While seeing these rooms is impressive and not to be missed, having been on the tour before with red coat guides and with interns from the offices of Representatives, I definitely know when fun facts and locations are omitted.  So, after the tour, I approached the guide with my visiting family members to see if we could somehow gain access to the Rotunda so I could show my cousin the piece of the Berlin Wall that is on the base of the Reagan statue, as well as take a peek into the Supreme Court room that was skipped on our tour.  Little did I know that we were about to get an hour-long private tour of both the Senate and the House wings! Thankfully Congress was not in session, otherwise this would not have been an option.  I can safely say that I have never been in the Senate wing before because I would certainly remember the gorgeous details - from floor to ceiling.  Every turn was a new visual adventure!

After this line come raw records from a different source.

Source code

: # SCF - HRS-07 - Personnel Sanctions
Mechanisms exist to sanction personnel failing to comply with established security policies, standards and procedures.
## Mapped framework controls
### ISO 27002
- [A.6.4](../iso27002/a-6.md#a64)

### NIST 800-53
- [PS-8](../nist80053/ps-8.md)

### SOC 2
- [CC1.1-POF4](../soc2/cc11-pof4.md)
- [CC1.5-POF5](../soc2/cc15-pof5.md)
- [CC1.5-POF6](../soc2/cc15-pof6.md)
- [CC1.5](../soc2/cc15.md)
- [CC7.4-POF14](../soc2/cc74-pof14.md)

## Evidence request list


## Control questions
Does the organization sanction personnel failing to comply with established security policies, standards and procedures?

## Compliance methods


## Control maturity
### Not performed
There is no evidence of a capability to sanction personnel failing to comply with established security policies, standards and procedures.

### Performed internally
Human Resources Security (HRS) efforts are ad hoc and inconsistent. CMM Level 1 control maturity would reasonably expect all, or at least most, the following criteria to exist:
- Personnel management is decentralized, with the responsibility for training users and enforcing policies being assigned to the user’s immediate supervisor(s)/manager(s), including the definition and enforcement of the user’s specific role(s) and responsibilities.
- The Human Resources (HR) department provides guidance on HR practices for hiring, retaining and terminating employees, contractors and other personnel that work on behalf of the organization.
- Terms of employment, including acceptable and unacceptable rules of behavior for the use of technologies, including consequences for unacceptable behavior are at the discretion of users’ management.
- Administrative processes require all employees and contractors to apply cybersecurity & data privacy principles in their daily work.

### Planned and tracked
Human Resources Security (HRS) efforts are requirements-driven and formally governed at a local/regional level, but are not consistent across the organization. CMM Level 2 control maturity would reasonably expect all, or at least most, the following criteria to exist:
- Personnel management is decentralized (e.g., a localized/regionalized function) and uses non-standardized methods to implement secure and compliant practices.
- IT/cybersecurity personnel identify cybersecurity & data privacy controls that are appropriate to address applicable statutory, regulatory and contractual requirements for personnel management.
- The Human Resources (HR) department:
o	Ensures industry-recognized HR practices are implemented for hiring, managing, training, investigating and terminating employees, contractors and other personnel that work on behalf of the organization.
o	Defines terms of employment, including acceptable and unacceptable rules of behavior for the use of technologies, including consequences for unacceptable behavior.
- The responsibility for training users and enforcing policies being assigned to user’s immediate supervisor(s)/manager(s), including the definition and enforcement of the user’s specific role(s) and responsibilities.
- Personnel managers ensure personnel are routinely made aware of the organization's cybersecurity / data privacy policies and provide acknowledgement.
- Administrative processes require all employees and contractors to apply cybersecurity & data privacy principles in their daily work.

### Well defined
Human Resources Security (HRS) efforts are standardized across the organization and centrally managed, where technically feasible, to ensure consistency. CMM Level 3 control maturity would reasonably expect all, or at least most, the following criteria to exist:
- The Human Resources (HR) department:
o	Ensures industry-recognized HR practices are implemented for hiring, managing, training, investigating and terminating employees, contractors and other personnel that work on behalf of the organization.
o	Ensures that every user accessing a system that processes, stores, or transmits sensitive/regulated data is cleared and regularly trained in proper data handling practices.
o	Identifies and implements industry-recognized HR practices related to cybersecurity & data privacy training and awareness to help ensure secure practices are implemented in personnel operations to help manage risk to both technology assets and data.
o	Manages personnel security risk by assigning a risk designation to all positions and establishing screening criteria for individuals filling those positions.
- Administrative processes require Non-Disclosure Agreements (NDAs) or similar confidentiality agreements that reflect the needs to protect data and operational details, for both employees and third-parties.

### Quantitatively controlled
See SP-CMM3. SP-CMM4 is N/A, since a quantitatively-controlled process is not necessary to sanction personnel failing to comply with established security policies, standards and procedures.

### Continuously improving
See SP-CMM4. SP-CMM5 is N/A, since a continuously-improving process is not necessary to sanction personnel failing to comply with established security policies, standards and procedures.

Here's where I have to stop and thank my cousin for allowing me to use her photos on this post since I did not have the good sense to bring my own camera, thinking this would be just another ordinary Capitol tour.  I did get some decent shots with my new phone, though...

Many of the rooms on the Senate wing are decorated with hand painted landscapes, medallions, murals, and friezes by Italian artist, Constantino Brumidi.  Arriving in the United States in 1852, he started painting the U.S. Capitol interior in 1855 and continued until his death in 1880.  While Brumidi designed all of the artwork, he did have a team of painters who assisted him with the actual painting. Over time, Brumidi's work was slowly hidden under layers of paint, dirt, and varnish from subsequent redecoration of the Senate walls.  A restoration project is currently underway that is, thankfully, returning the rooms to their 19th century beauty.  

The landscape medallions in the Senate Reception Room are all inspired by the Pacific Railroad congressional report, published between 1855 and 1861, proposing routes for the future transcontinental railroad.   Within the report were lithograph landscape scenes done by artists who traveled with the railroad surveyor party.  These scenes are great representations of the western United States before convenient transportation allowed for more rapid settlement.

And here is a bust of the man, himself - Constantino Brumidi.

When we finally made our way back across the Rotunda to the House wing, after the opulence of the Senate, it was a little disappointing with its black and white marble.  Don't get me wrong, it was still beautiful, especially the details on some of the iron stair railings, just less colorful.

If Brumini was the Senate's art highlight, the highlight of the House wing for me was this retro painting of the first African-American woman in Congress: Shirley A. Chisholm.  I love the pose she chose for her portrait that depicts her as a no nonsense leader ready to make a difference.

So, to sum it up...

  • Never assume you can't be surprised by something that you've seen many times before.  Every event is a new adventure.  
  • Try to see the U.S. Capitol when Congress is not in session, perhaps arranging a private tour with a Congressional intern just in case you aren't lucky enough to get a red coat guide like we did.  No, you won't see any activity on the floor, but you will see much, much more!  Watch CSPAN if you think you missed out on legislative events.  
  • If you can, book ahead with your Congressman or Congresswoman to skip the line.